:: The data ::
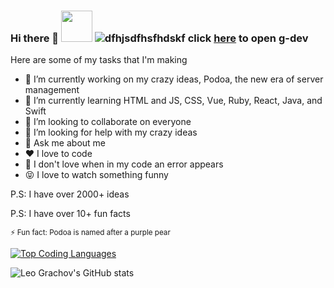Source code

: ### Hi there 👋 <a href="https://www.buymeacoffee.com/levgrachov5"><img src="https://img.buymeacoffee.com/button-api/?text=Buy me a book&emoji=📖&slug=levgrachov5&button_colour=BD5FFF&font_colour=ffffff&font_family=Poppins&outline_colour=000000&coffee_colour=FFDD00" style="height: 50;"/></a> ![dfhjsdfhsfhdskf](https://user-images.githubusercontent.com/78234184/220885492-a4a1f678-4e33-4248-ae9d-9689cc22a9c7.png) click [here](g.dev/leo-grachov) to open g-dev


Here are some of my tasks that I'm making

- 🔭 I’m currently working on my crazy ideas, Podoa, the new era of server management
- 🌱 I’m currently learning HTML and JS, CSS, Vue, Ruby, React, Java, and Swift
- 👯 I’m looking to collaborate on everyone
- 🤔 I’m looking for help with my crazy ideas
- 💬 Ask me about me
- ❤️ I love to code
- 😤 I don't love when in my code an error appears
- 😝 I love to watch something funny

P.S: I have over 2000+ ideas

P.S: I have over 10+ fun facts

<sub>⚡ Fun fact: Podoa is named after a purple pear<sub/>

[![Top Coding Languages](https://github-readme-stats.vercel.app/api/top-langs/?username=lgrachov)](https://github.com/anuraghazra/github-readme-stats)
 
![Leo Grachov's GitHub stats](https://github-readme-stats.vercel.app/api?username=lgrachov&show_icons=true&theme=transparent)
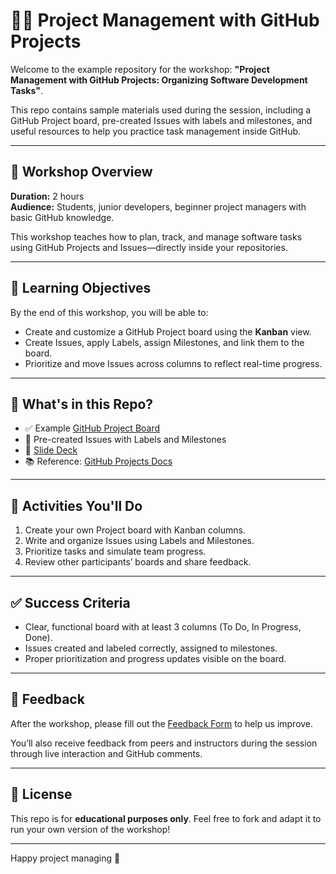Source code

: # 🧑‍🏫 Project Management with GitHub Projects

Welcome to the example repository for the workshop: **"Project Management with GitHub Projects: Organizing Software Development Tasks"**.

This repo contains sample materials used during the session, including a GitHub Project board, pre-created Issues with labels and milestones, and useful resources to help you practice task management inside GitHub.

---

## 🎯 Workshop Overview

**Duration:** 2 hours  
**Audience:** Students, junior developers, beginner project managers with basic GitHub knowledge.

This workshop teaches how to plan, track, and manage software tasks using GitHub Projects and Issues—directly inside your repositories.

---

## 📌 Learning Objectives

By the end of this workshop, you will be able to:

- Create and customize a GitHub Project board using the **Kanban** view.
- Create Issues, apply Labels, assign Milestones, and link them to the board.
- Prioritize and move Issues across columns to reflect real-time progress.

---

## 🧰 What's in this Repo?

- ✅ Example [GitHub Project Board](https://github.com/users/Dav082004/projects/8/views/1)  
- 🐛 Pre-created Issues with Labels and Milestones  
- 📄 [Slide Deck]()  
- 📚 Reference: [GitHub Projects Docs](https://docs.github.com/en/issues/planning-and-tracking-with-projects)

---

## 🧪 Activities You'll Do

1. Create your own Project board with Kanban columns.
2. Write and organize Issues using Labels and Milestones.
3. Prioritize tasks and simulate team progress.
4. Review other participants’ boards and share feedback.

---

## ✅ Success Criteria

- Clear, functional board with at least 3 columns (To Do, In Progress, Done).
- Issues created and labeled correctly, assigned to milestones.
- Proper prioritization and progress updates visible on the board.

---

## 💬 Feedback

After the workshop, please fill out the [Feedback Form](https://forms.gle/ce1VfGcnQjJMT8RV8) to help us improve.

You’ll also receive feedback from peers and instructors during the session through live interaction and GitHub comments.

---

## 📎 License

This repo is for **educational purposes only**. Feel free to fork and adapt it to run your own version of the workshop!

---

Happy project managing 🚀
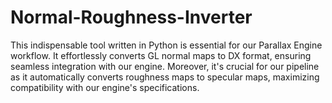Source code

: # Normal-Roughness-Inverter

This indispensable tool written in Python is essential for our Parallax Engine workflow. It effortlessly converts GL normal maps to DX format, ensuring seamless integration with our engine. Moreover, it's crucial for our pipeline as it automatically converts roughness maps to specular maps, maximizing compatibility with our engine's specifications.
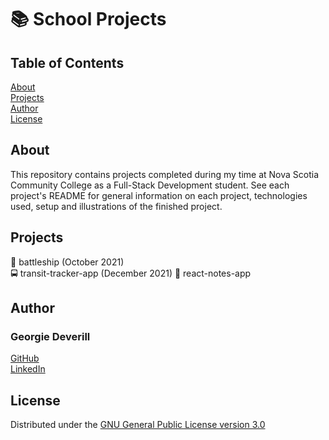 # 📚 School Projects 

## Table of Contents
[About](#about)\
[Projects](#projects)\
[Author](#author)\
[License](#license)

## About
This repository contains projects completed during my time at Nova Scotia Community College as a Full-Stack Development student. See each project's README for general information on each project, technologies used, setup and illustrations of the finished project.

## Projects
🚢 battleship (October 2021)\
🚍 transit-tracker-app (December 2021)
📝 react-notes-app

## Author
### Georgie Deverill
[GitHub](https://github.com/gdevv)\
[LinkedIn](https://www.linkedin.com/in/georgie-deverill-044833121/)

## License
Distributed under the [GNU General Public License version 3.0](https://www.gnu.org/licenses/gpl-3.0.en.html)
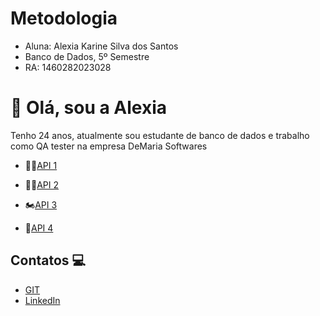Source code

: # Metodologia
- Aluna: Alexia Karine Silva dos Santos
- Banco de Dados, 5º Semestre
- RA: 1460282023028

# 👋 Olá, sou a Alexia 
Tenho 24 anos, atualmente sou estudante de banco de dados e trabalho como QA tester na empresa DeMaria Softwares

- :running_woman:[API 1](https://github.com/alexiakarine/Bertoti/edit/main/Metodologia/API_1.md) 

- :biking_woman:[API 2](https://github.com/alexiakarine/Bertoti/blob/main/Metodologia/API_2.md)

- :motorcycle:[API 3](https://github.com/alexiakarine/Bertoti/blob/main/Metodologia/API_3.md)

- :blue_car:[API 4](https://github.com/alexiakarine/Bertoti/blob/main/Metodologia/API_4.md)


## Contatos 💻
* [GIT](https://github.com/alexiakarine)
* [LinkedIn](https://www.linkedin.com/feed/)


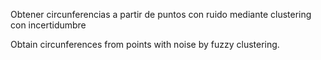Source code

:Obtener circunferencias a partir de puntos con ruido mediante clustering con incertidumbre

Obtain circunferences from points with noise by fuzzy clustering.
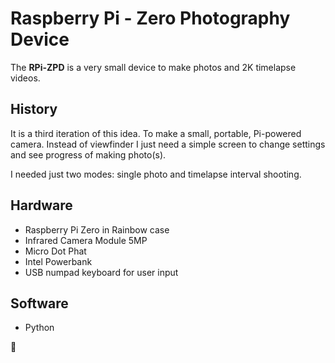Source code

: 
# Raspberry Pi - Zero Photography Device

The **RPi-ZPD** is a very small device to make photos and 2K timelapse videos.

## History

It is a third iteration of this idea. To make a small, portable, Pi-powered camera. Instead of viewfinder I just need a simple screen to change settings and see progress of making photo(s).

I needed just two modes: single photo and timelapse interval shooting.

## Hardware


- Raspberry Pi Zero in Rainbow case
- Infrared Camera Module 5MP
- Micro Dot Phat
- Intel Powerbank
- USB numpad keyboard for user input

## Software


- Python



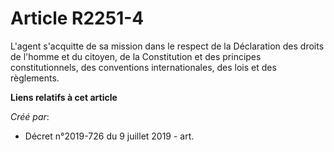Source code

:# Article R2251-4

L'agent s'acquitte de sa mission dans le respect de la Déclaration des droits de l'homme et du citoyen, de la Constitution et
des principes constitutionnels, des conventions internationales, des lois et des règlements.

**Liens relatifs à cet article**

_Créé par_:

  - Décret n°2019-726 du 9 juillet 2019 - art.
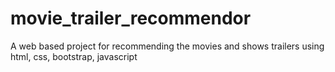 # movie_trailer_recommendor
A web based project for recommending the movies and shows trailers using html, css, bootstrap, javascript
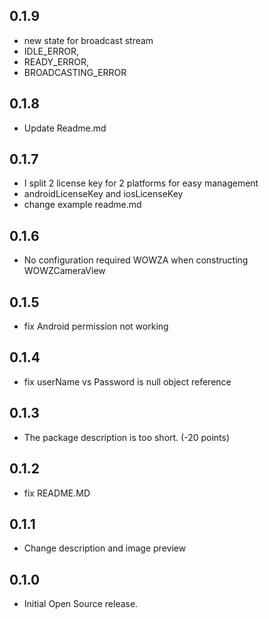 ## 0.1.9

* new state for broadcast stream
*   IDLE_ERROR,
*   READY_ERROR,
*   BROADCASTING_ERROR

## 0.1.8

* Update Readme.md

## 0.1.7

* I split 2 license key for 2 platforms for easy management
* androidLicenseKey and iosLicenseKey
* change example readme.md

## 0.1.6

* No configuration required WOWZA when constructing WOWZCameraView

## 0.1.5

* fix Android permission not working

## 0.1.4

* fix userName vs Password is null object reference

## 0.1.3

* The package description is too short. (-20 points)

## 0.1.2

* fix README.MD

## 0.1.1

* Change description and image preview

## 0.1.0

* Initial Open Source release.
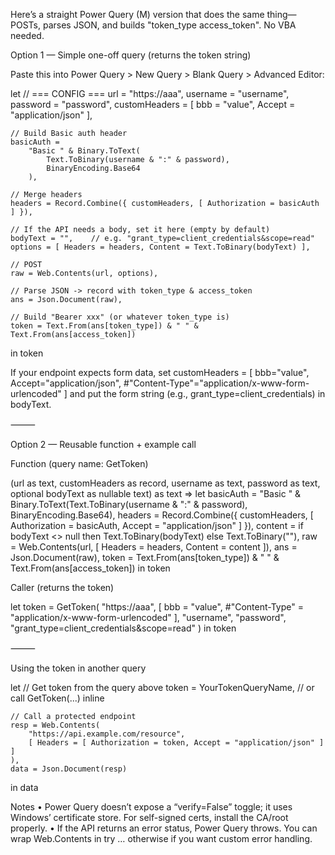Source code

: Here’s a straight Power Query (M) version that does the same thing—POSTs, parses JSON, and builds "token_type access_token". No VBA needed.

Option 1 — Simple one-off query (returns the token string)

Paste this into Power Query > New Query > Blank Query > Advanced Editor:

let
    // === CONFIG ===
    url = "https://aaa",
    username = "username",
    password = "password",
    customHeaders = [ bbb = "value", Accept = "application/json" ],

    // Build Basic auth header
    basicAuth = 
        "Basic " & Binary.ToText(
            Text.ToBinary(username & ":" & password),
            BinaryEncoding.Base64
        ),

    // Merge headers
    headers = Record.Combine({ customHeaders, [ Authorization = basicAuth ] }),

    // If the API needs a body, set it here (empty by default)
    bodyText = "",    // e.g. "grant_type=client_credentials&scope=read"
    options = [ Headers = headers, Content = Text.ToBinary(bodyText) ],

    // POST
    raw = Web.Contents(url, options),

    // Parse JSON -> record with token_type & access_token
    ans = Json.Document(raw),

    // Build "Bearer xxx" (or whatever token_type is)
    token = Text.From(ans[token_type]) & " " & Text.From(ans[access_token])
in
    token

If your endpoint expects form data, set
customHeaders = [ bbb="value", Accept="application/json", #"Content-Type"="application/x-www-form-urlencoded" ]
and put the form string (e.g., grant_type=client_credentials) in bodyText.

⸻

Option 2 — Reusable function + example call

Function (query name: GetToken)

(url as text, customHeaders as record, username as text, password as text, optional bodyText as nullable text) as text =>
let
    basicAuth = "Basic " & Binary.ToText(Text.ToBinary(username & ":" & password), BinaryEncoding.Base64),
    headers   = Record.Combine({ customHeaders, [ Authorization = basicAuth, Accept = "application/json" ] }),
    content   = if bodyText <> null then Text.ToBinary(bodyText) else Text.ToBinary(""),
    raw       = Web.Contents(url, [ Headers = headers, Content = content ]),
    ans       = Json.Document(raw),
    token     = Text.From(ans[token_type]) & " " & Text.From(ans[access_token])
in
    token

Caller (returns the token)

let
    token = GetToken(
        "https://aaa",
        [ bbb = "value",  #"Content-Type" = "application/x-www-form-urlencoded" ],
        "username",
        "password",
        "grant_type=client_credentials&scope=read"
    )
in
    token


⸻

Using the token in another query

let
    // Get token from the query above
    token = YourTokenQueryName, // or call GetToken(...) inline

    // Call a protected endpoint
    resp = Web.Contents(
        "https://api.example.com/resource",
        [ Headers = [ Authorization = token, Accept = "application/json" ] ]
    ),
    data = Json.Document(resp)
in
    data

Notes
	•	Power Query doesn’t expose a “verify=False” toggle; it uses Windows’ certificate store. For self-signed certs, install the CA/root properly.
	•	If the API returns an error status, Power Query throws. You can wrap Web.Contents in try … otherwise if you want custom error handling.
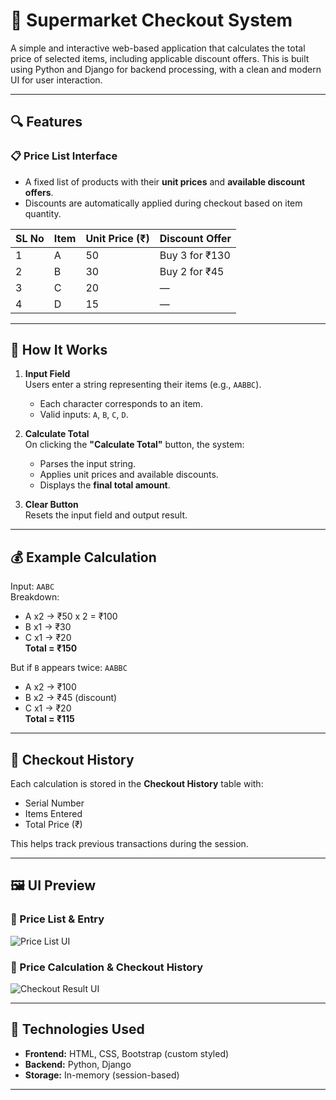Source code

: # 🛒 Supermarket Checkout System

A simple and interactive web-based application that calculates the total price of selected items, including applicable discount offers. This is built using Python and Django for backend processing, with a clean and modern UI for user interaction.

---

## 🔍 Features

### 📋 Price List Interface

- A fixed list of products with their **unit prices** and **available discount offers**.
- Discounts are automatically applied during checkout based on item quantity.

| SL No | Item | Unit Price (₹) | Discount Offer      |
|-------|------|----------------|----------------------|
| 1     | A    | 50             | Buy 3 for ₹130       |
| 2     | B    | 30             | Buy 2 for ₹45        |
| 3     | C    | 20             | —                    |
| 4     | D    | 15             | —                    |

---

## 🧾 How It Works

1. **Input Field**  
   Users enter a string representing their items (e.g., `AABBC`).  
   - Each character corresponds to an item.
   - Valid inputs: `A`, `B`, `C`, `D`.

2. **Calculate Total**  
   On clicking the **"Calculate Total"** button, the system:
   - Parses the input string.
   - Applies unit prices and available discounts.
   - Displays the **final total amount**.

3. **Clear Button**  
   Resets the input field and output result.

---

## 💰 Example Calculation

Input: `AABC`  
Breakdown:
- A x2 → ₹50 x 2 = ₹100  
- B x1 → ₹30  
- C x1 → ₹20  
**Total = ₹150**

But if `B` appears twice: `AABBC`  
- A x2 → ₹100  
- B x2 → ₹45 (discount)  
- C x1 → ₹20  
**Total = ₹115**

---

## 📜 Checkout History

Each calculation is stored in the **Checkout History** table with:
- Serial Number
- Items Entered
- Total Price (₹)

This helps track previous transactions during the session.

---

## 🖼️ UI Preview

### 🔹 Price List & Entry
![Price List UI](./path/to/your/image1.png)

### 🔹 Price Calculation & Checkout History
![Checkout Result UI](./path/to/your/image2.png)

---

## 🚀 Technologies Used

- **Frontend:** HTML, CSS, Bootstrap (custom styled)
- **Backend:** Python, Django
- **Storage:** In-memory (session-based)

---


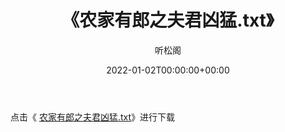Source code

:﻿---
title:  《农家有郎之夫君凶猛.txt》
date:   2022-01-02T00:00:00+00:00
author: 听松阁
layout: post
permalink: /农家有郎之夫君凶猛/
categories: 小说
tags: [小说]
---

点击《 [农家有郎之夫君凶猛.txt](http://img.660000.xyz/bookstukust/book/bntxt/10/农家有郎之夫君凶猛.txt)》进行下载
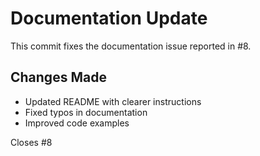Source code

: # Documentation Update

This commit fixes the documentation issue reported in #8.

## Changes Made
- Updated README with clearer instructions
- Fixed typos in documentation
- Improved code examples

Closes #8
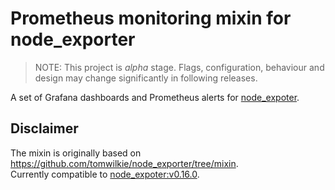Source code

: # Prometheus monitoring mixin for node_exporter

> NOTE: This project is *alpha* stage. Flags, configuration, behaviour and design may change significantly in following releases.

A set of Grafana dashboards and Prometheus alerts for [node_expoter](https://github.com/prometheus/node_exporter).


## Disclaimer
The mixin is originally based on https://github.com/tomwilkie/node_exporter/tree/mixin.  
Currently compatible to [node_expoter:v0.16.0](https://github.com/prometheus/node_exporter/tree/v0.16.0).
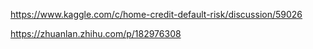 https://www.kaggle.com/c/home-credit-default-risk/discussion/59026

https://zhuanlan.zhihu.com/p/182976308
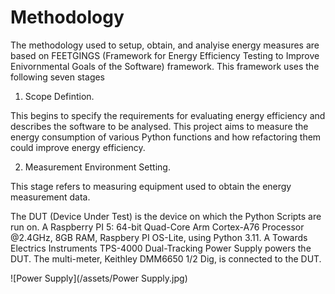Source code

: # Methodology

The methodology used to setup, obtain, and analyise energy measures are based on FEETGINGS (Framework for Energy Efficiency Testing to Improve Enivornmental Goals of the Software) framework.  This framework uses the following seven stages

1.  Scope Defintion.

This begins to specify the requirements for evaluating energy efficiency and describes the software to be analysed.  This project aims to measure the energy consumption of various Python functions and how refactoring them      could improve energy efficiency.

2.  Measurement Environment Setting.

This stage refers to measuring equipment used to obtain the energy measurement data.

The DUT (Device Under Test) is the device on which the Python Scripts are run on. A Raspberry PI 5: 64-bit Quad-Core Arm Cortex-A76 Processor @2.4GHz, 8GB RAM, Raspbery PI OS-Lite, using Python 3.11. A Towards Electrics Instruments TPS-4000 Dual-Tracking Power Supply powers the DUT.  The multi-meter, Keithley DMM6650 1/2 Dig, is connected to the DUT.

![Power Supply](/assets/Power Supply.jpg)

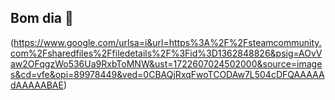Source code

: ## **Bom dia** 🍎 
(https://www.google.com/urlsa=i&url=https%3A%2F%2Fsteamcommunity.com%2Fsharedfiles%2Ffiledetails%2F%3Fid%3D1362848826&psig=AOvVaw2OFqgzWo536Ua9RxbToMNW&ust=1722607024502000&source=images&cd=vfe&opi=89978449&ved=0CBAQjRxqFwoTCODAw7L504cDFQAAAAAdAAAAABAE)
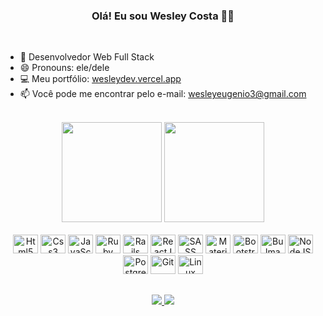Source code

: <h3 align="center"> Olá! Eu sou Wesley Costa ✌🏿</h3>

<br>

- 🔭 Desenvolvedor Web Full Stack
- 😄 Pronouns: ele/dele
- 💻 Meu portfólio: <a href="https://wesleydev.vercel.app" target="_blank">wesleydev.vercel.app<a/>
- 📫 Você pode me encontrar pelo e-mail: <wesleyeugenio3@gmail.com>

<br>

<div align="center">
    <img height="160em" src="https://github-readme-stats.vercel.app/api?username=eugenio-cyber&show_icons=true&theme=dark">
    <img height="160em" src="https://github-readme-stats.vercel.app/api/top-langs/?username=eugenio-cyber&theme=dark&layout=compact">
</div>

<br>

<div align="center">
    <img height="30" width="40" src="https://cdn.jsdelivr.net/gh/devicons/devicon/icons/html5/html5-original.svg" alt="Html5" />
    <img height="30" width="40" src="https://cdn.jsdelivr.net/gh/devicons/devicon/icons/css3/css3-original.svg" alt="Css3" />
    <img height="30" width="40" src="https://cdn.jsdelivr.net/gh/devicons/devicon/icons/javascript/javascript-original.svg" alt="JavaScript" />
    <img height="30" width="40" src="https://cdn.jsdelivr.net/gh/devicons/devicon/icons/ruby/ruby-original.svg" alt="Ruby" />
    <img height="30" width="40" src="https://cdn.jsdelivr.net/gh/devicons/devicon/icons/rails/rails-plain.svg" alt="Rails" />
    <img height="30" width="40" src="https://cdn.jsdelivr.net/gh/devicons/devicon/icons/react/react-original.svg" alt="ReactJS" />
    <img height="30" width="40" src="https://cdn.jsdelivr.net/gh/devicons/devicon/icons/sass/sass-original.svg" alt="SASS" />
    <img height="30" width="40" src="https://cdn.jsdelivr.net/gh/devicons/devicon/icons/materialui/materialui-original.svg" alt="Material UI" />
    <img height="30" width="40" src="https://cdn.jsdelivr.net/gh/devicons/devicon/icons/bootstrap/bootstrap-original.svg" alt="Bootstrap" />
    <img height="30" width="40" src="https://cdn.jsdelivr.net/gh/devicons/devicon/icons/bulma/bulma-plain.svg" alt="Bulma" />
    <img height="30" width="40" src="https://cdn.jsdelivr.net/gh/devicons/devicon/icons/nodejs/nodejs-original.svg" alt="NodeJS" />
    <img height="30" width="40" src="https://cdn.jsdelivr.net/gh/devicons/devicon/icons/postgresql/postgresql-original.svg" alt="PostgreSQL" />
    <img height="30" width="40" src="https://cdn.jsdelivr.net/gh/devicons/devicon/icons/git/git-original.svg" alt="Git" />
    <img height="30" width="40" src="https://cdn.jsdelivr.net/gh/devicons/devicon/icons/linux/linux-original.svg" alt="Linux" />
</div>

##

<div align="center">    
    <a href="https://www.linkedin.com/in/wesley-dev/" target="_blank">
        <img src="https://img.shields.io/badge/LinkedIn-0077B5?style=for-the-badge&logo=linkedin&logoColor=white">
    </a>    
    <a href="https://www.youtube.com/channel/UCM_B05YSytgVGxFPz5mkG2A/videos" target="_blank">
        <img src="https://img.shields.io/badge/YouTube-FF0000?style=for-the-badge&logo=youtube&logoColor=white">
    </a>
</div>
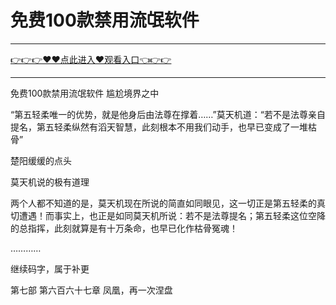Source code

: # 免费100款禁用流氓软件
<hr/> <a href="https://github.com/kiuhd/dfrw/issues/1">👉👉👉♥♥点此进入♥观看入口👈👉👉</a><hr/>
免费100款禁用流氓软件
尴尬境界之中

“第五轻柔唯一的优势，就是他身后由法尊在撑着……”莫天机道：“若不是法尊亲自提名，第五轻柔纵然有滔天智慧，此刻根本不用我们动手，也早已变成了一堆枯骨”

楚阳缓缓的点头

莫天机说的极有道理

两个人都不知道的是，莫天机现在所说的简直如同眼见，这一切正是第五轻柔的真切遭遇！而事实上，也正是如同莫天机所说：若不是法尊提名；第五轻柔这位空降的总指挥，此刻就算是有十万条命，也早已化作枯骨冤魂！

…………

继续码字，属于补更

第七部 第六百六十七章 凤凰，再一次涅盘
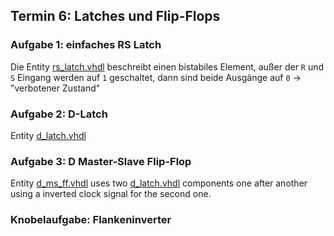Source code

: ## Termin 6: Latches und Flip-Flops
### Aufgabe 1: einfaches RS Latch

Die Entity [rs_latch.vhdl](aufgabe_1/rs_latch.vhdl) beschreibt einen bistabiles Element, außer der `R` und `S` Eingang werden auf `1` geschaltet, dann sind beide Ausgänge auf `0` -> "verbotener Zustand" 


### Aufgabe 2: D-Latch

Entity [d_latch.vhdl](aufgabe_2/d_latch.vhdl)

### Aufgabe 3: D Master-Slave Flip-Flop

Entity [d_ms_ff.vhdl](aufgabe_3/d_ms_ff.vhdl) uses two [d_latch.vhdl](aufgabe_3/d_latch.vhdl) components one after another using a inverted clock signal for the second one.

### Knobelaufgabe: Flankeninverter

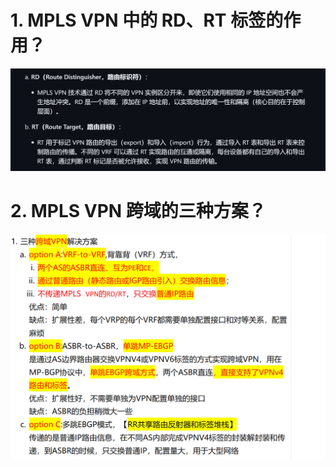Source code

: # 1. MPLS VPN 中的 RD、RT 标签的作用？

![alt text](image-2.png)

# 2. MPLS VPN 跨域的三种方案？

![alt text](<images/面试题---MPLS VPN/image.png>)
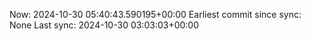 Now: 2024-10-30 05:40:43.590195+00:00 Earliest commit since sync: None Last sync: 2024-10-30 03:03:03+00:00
:::
Task details: Which lines in the records above contain the string "Combine"? Copy them.

Exercise solution:
    headers = Record.Combine({ customHeaders, [ Authorization = basicAuth ] }),
    headers   = Record.Combine({ customHeaders, [ Authorization = basicAuth, Accept = "application/json" ] }),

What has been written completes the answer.